• _WHAT THE EXERCISE ASKS_: Search the entries for the word "subsequent". Copy every line where it turns up.

======== EXERCISE INPUTS ========

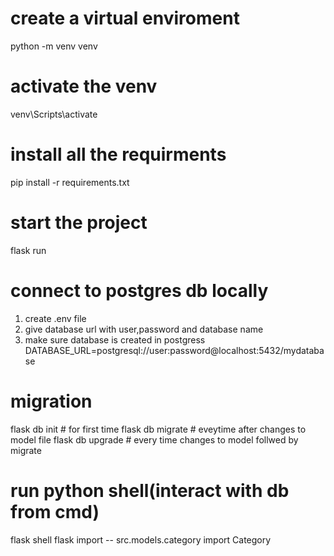 # create a virtual enviroment 
python -m venv venv

# activate the venv
venv\Scripts\activate

# install all the requirments
pip install -r requirements.txt

# start the project
flask run

# connect to postgres db locally 
1. create .env file
2. give database url with user,password and database name
3. make sure database is created in postgress
DATABASE_URL=postgresql://user:password@localhost:5432/mydatabase

# migration 
flask db init    # for first time
flask db migrate  # eveytime after changes to model file 
flask db upgrade   # every time changes to model follwed by migrate

# run python shell(interact with db from cmd)
flask shell
flask <path> import <class name of model> -- src.models.category import Category
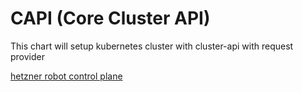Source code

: # CAPI (Core Cluster API)

This chart will setup kubernetes cluster with cluster-api with request provider

[hetzner robot control plane](./examples/hetzner-robot-control-plane.yaml)
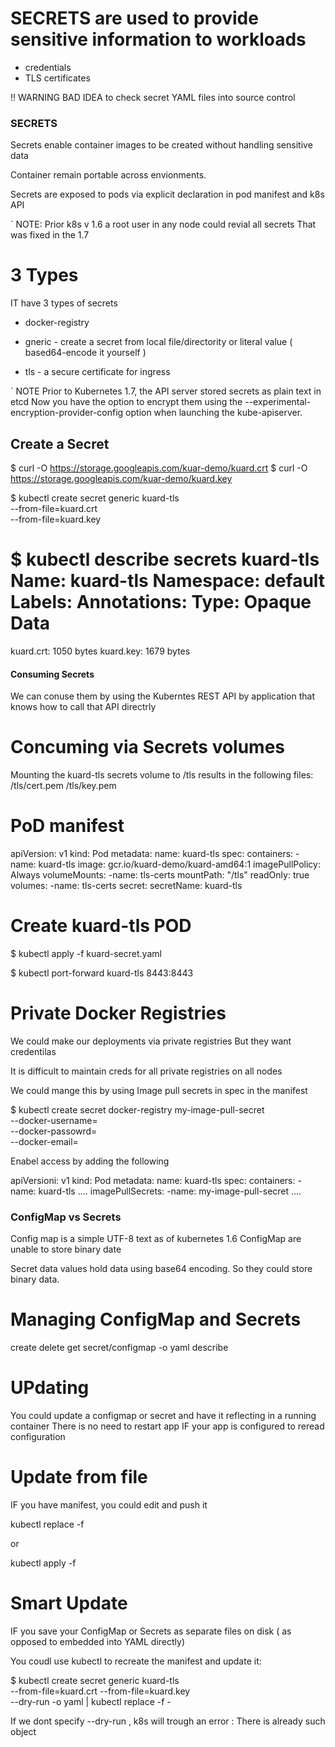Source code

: 

# SECRETS are used to provide sensitive information to workloads
- credentials
- TLS certificates


!! WARNING
BAD IDEA to check secret YAML files into source control




### SECRETS

Secrets enable container images to be created without handling sensitive data

Container remain portable across envionments.

Secrets are exposed to pods via explicit declaration in pod manifest and k8s API


` NOTE:
Prior k8s v 1.6 a root user in any node could revial all secrets
That was fixed in the 1.7


# 3 Types
IT have 3 types of secrets

* docker-registry 

* gneric - create a secret from local file/directority or literal value ( based64-encode it yourself )

* tls - a secure certificate for ingress


` NOTE
Prior to Kubernetes 1.7, the API server stored secrets as plain text in etcd
Now you have the option to encrypt them using the --experimental-encryption-provider-config option when launching the kube-apiserver.





## Create a Secret

$ curl -O https://storage.googleapis.com/kuar-demo/kuard.crt
$ curl -O https://storage.googleapis.com/kuar-demo/kuard.key


$ kubectl create secret generic kuard-tls \
--from-file=kuard.crt \
--from-file=kuard.key


$ kubectl describe secrets kuard-tls
Name: kuard-tls
Namespace: default
Labels: <none>
Annotations: <none>
Type: Opaque
Data
====
kuard.crt: 1050 bytes
kuard.key: 1679 bytes








#### Consuming Secrets

We can conuse them by using the Kuberntes REST API
by application that knows how to call that API directrly


# Concuming via Secrets volumes

Mounting the kuard-tls secrets volume to
/tls results in the following files:
/tls/cert.pem
/tls/key.pem



# PoD manifest


apiVersion: v1
kind: Pod
metadata:
  name: kuard-tls
spec:
  containers:
    - name: kuard-tls
    image: gcr.io/kuard-demo/kuard-amd64:1
    imagePullPolicy: Always
    volumeMounts:
    -name: tls-certs
      mountPath: "/tls"
      readOnly: true
    volumes:
      -name: tls-certs
      secret:
        secretName: kuard-tls



# Create kuard-tls POD

$ kubectl apply -f kuard-secret.yaml

$ kubectl port-forward kuard-tls 8443:8443





# Private Docker Registries

We could make our deployments via private registries
But they want credentilas

It is difficult to maintain creds for all private registries on all nodes

We could mange this by using Image pull secrets in spec in the manifest


$ kubectl create secret docker-registry my-image-pull-secret \
  --docker-username=<useraname> \
  --docker-passowrd=<passoword> \
  --docker-email=<email-address>



Enabel access by adding the following

apiVersioni: v1
kind: Pod
metadata:
  name: kuard-tls
spec:
  containers:
    - name: kuard-tls
....
  imagePullSecrets: 
  -name: my-image-pull-secret
....







### ConfigMap vs Secrets

Config map is a simple UTF-8 text 
as of kubernetes 1.6 ConfigMap are unable to store binary date


Secret data values hold data using base64 encoding.
So they could store binary data.



# Managing ConfigMap and Secrets

create
delete
get secret/configmap <name> -o yaml
describe



# UPdating

You could update a configmap or secret and have it reflecting in a running container
There is no need to restart app IF
your app is configured to reread configuration


# Update from file

IF you have manifest, you could edit and push it

kubectl replace -f <filename>

or

kubectl apply -f <filename>



# Smart Update

IF you save your ConfigMap or Secrets as separate files on disk
( as opposed to embedded into YAML directly)

You coudl use kubectl to recreate the manifest and update it:


$ kubectl create secret generic kuard-tls \
  --from-file=kuard.crt --from-file=kuard.key \
  --dry-run -o yaml | kubectl replace -f -



If we dont specify --dry-run , k8s will trough an error :
There is already such object
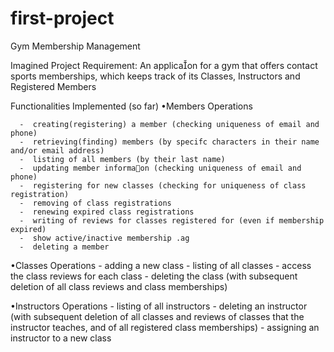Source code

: # first-project
Gym Membership Management

Imagined Project Requirement:
    An applicaon for a gym that offers contact sports memberships, which keeps track of its Classes, Instructors and Registered Members 
    
Functionalities Implemented (so far)
    •Members Operations
    
      -  creating(registering) a member (checking uniqueness of email and phone)
      -  retrieving(finding) members (by specifc characters in their name and/or email address)
      -  listing of all members (by their last name)
      -  updating member informaon (checking uniqueness of email and phone)
      -  registering for new classes (checking for uniqueness of class registration)
      -  removing of class registrations
      -  renewing expired class registrations
      -  writing of reviews for classes registered for (even if membership expired)
      -  show active/inactive membership .ag
      -  deleting a member
      
  •Classes Operations
      -  adding a new class
      -  listing of all classes
      -  access the class reviews for each class
      -  deleting the class (with subsequent deletion of all class reviews and class memberships)
      
  •Instructors Operations
      -  listing of all instructors
      -  deleting an instructor (with subsequent deletion of all classes and reviews of classes that the instructor teaches, and of all registered class memberships)
      -  assigning an instructor to a new class
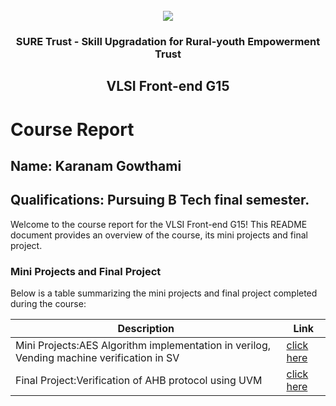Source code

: <!-- PROJECT LOGO -->
<br />

<div align="center">
   <img src='https://user-images.githubusercontent.com/73131499/166115643-d3187f47-d38f-41b2-ae42-5ecbbc60de14.png' />


<h3 align="center">SURE Trust - Skill Upgradation for Rural-youth Empowerment Trust</h3>
  <h2>VLSI Front-end G15</h2>
</div>

# Course Report

## Name: Karanam Gowthami

## Qualifications: Pursuing B Tech final semester.

Welcome to the course report for the VLSI Front-end G15! This README document provides an overview of the course, its mini projects and final project.

### Mini Projects and Final Project

Below is a table summarizing the mini projects and final project completed during the course:

| Description                                                                               | Link                                    |
|-------------------------------------------------------------------------------------------|-----------------------------------------|
| Mini Projects:AES Algorithm implementation in verilog, Vending machine verification in SV |[click here](https://github.com/sure-trust/G15-VLSI_Frontend/tree/main/Mini%20Projects/Gowthami)
| Final Project:Verification of AHB protocol using UVM   |[click here](https://github.com/sure-trust/G15-VLSI_Frontend/tree/main/Final%20Capstone%20Project/Gowthami)                  
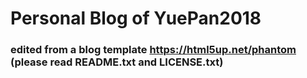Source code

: # Personal Blog of YuePan2018
### edited from a blog template https://html5up.net/phantom    (please read README.txt and LICENSE.txt)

========

• _WRITTEN ANSWER_:
      -  deleting the class (with subsequent deletion of all class reviews and class memberships)
      -  deleting an instructor (with subsequent deletion of all classes and reviews of classes that the instructor teaches, and of all registered class memberships)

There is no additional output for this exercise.